INSTRUCTIONS TO FOLLOW
State how many lines in the listing below contain the word "historische", and write nothing else.

DATA EXTRACTS
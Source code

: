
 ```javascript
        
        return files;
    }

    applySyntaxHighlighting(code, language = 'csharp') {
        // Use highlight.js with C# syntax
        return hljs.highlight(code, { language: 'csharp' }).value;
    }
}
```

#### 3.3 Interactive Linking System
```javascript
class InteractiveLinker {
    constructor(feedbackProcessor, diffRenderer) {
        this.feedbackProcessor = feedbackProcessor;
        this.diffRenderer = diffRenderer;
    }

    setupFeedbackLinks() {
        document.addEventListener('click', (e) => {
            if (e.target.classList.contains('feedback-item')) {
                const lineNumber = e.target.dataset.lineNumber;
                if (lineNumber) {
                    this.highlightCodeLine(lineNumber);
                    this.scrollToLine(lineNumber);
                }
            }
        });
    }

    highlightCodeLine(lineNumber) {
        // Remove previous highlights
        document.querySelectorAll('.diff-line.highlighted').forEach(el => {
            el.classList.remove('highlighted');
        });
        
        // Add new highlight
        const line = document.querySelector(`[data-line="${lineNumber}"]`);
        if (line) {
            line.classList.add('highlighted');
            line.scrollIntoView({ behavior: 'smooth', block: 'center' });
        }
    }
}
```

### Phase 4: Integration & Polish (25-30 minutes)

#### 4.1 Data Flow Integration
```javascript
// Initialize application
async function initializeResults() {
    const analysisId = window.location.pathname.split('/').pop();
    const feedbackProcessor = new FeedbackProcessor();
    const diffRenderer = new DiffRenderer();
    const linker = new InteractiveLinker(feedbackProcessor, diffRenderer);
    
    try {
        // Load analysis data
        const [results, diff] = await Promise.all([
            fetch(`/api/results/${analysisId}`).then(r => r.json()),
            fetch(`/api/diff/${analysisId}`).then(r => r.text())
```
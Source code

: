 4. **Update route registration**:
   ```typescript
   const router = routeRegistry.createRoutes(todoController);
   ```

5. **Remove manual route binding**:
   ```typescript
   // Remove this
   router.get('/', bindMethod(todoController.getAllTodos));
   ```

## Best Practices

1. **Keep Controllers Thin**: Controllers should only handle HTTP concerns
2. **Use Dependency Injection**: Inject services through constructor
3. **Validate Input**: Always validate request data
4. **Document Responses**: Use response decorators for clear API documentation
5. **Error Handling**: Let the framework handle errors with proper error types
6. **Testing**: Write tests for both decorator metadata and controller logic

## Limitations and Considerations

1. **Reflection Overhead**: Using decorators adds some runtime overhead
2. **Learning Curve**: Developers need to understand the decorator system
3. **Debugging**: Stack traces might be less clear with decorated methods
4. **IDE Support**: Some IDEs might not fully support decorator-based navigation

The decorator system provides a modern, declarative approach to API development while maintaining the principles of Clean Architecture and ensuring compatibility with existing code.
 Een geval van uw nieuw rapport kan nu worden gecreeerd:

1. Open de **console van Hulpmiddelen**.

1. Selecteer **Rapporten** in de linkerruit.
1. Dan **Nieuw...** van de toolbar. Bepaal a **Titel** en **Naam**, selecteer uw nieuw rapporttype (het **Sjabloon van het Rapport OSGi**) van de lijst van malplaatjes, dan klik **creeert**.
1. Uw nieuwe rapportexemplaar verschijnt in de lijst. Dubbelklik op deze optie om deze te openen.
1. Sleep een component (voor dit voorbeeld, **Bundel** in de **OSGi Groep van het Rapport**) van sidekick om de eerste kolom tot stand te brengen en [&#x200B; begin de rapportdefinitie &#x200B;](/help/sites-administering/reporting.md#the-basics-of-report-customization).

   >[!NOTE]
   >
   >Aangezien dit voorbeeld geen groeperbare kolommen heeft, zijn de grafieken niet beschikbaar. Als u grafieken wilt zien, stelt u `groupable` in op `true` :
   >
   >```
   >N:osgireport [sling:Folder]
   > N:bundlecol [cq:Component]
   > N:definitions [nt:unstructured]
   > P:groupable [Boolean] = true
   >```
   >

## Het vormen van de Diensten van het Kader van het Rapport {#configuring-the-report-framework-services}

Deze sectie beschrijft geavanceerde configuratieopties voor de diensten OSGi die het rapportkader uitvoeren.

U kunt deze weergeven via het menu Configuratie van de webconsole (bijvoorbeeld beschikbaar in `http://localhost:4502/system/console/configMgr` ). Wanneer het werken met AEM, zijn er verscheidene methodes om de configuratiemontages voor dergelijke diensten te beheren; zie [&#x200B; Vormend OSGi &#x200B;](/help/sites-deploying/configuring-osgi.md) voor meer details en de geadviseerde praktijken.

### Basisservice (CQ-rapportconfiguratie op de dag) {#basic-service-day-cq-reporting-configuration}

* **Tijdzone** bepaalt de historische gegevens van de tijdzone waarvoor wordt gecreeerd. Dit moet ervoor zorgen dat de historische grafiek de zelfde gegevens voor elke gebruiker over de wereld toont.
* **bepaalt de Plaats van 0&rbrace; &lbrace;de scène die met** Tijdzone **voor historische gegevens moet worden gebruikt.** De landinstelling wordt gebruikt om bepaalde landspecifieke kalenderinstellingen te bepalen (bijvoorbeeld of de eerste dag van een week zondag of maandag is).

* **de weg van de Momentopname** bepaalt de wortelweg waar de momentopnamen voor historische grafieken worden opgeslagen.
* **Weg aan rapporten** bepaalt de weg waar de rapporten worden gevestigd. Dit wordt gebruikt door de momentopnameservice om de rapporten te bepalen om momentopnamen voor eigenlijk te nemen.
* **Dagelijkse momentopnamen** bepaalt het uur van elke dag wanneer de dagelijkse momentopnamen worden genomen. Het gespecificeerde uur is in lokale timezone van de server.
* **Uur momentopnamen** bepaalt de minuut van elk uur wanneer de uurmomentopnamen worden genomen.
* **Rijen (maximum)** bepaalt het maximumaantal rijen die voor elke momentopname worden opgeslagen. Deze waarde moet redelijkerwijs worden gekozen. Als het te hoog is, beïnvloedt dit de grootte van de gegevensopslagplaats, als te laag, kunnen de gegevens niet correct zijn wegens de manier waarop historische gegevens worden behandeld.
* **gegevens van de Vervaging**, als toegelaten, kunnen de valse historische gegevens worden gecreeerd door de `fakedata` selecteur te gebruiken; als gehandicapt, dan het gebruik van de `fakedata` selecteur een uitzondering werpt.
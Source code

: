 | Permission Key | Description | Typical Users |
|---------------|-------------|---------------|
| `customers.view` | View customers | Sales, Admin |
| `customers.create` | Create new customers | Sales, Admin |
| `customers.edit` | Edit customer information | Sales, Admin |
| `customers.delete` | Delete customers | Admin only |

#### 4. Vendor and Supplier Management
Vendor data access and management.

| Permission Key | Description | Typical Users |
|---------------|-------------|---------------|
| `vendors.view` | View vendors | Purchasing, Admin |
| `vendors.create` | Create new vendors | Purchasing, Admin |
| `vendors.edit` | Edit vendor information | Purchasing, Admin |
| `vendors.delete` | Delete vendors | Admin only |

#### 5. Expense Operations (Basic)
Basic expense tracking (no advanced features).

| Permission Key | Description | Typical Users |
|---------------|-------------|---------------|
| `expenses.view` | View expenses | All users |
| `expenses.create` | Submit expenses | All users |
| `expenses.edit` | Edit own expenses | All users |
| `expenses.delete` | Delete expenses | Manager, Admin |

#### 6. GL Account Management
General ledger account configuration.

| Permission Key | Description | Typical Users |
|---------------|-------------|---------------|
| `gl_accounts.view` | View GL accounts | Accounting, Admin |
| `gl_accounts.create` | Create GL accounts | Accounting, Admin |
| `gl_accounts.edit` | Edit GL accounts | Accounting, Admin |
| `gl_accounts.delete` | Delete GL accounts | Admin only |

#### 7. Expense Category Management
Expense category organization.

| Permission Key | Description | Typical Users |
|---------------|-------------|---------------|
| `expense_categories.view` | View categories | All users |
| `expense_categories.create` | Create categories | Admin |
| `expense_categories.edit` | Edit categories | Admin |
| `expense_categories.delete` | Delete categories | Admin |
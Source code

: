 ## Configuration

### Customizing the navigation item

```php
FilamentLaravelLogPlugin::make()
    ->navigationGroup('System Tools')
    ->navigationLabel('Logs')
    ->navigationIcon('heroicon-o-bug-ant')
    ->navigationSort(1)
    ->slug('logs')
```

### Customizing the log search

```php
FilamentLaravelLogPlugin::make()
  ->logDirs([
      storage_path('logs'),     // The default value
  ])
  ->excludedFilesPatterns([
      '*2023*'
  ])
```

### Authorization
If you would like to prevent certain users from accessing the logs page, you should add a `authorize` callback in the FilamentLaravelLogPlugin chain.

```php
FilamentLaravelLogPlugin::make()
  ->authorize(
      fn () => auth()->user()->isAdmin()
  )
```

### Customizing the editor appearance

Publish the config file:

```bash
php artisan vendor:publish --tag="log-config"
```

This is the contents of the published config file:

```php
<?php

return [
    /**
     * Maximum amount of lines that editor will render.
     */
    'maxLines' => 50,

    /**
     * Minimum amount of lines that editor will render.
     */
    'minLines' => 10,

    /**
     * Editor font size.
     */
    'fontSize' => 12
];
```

ANSWER AREA
5